Snapshot of the nano editor window

FIGURE 8.2 The nano editor window

Notice at the bottom of the nano editor window, various commands with a brief description are shown. These commands are the nano control commands. The caret (^) symbol shown represents the Ctrl key. Therefore, ^X stands for the keyboard sequence Ctrl+X. Though the nano control commands list capital letters in the keyboard sequences, you can use either lowercase or uppercase characters for control commands.

Having most of the basic commands listed right in front of you is great—no need to memorize what control command does what. Table 8.3 presents the most common nano control commands.

TABLE 8.3: nano Common Control Commands

COMMAND DESCRIPTION
Ctrl+C Displays the cursor's position within the text editing buffer
Ctrl+G Displays nano 's main help window
Ctrl+J Justifies the current text paragraph
Ctrl+K Cuts the text line and stores it in the cut buffer
Ctrl+O Writes out the current text editing buffer to a file
Ctrl+R Reads a file into the current text editing buffer
Ctrl+T Starts the available spell checker
Ctrl+U Pastes text stored in the cut buffer and places in current line
Ctrl+V Scrolls text editing buffer to the next page
Ctrl+W Searches for word or phrases within the text editing buffer
Ctrl+X Closes the current text editing buffer, exits nano, and returns to the shell
Ctrl+Y Scrolls the text editing buffer to previous page

The control commands listed in Table 8.3 are really all you need. However, if you desire more powerful control features than those listed, nano has them. To see more control commands, press Ctrl+G in the nano text editor to display its main help window containing additional control commands.

A few of these additional control commands are called Meta‐key sequences. In the nano documentation, they are denoted by the letter M. For example, you'll find the key sequence to undo the last task denoted as M‐U in the nano help system. But don't press the M key to accomplish this. Instead, M represents the Esc, Alt, or Meta key, depending on your keyboard's configuration. Thus, you might press the Alt+U key combination to undo the last task within nano.

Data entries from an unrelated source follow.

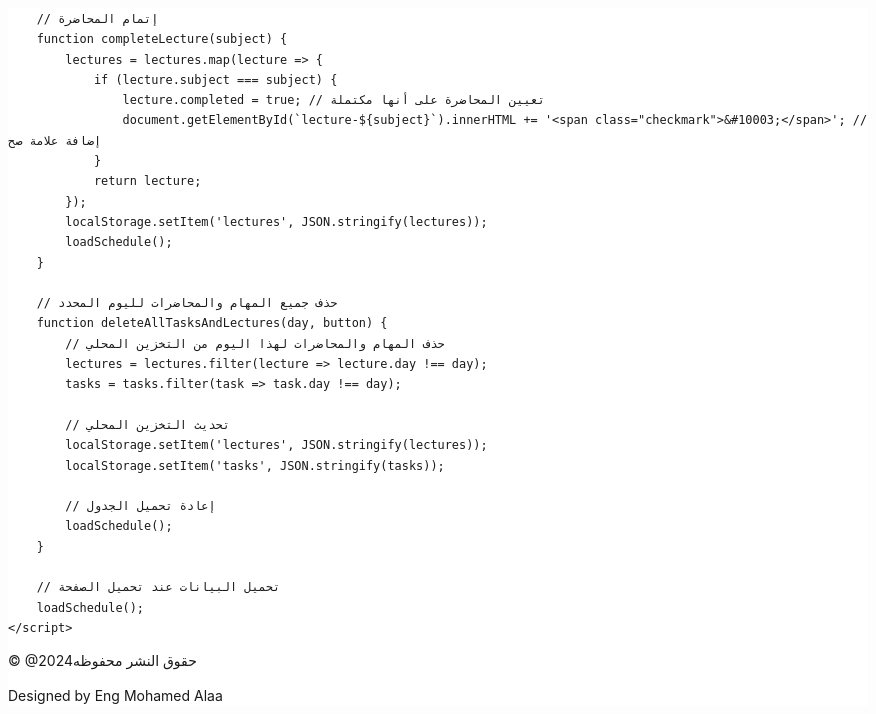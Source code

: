         // إتمام المحاضرة
        function completeLecture(subject) {
            lectures = lectures.map(lecture => {
                if (lecture.subject === subject) {
                    lecture.completed = true; // تعيين المحاضرة على أنها مكتملة
                    document.getElementById(`lecture-${subject}`).innerHTML += '<span class="checkmark">&#10003;</span>'; // إضافة علامة صح
                }
                return lecture;
            });
            localStorage.setItem('lectures', JSON.stringify(lectures));
            loadSchedule();
        }

        // حذف جميع المهام والمحاضرات لليوم المحدد
        function deleteAllTasksAndLectures(day, button) {
            // حذف المهام والمحاضرات لهذا اليوم من التخزين المحلي
            lectures = lectures.filter(lecture => lecture.day !== day);
            tasks = tasks.filter(task => task.day !== day);
            
            // تحديث التخزين المحلي
            localStorage.setItem('lectures', JSON.stringify(lectures));
            localStorage.setItem('tasks', JSON.stringify(tasks));

            // إعادة تحميل الجدول
            loadSchedule();
        }

        // تحميل البيانات عند تحميل الصفحة
        loadSchedule();
    </script>
</body>
<footer>
    <p>&copy; @2024حقوق النشر محفوظه </p>
    <p>Designed by Eng Mohamed Alaa</p>
  </footer>
  
</html>
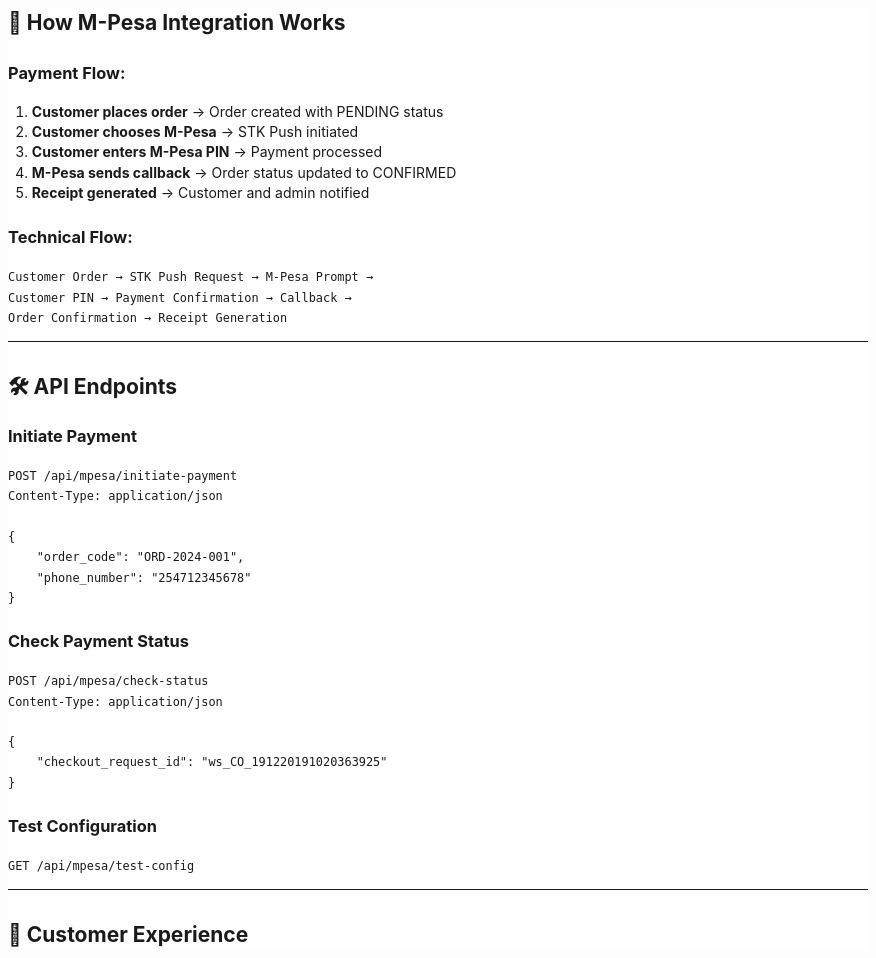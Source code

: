 
## 🔄 **How M-Pesa Integration Works**

### **Payment Flow:**
1. **Customer places order** → Order created with PENDING status
2. **Customer chooses M-Pesa** → STK Push initiated
3. **Customer enters M-Pesa PIN** → Payment processed
4. **M-Pesa sends callback** → Order status updated to CONFIRMED
5. **Receipt generated** → Customer and admin notified

### **Technical Flow:**
```
Customer Order → STK Push Request → M-Pesa Prompt → 
Customer PIN → Payment Confirmation → Callback → 
Order Confirmation → Receipt Generation
```

---

## 🛠️ **API Endpoints**

### **Initiate Payment**
```http
POST /api/mpesa/initiate-payment
Content-Type: application/json

{
    "order_code": "ORD-2024-001",
    "phone_number": "254712345678"
}
```

### **Check Payment Status**
```http
POST /api/mpesa/check-status
Content-Type: application/json

{
    "checkout_request_id": "ws_CO_191220191020363925"
}
```

### **Test Configuration**
```http
GET /api/mpesa/test-config
```

---

## 📱 **Customer Experience**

Using text editors at the CLI is one way to work with text files. The rest of this chapter explores additional methods you can use to manipulate text file data.

Working with Data Files

When you have a large amount of data, it's often difficult to handle the information and make it useful. The Linux system provides several CLI tools to help you manage large amounts of data. This section covers the basic commands that every system administrator—as well as any everyday Linux user—should know how to use to make their lives easier.

Sorting

Often, to understand the data within text files, you need to reformat file data in some way. The sort utility sorts a file's data. It makes no changes to the original file. It only reads the file, sorts its data, and displays the sorted data to STDOUT (covered in Chapter 6, “Working with the Shell”).

If you want to order a file's content alphabetically, simply enter the sort command followed by the name of the file you want to sort.

$ nano alphabetKey.txt
$ cat alphabetKey.txt
Alpha
Tango
Sierra
Bravo
Foxtrot
Echo
$
$ sort alphabetKey.txt
Alpha
Bravo
Echo
Foxtrot
Sierra
Tango
$

It's pretty simple. However, things aren't always as easy as they appear. Take a look at this example:

$ nano numberKey.txt
$ cat numberKey.txt
1 One
2 Two
4 Four
3 Three
10 Ten
20 Twenty
100 One Hundred
$
$ sort numberKey.txt
1 One
10 Ten
100 One Hundred
2 Two
20 Twenty
3 Three
4 Four
$

If you were expecting the numbers to sort in numerical order, you were disappointed. By default, the sort command interprets numbers as characters, producing a sorted output that you may not want. Add the ‐n option to the command to sort the text based on their numerical values, if that's what you are seeking.

$ sort -n numberKey.txt
1 One
2 Two
3 Three
4 Four
10 Ten
20 Twenty
100 One Hundred
$

There are several useful sort parameters you can use depending on what kind of sort is needed. Table 8.4 shows commonly used options.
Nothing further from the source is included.